> _Goal of the exercise_:
Transcribe, word for word and with nothing extra, the line containing "For more features" and each line that comes after it in the entries.

───

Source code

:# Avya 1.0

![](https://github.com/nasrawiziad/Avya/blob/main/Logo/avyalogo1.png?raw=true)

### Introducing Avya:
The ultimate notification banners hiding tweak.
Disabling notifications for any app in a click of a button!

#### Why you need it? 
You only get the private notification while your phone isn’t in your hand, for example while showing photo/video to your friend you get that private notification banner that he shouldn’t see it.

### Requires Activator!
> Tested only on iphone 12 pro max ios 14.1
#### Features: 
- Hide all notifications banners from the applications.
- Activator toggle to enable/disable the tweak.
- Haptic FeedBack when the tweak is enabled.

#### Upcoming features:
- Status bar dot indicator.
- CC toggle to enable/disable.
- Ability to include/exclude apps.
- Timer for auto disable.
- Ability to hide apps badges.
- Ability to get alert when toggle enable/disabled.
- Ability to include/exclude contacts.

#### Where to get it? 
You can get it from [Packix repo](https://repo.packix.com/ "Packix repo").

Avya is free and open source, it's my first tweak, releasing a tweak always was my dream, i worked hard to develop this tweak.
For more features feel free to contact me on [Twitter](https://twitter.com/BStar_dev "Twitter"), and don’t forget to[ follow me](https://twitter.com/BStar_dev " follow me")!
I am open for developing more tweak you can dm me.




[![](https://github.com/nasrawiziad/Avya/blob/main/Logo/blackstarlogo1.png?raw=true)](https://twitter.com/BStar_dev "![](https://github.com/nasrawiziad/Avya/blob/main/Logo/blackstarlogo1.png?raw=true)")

───

> _Answer to this problem_:
For more features feel free to contact me on [Twitter](https://twitter.com/BStar_dev "Twitter"), and don’t forget to[ follow me](https://twitter.com/BStar_dev " follow me")!
I am open for developing more tweak you can dm me.




[![](https://github.com/nasrawiziad/Avya/blob/main/Logo/blackstarlogo1.png?raw=true)](https://twitter.com/BStar_dev "![](https://github.com/nasrawiziad/Avya/blob/main/Logo/blackstarlogo1.png?raw=true)")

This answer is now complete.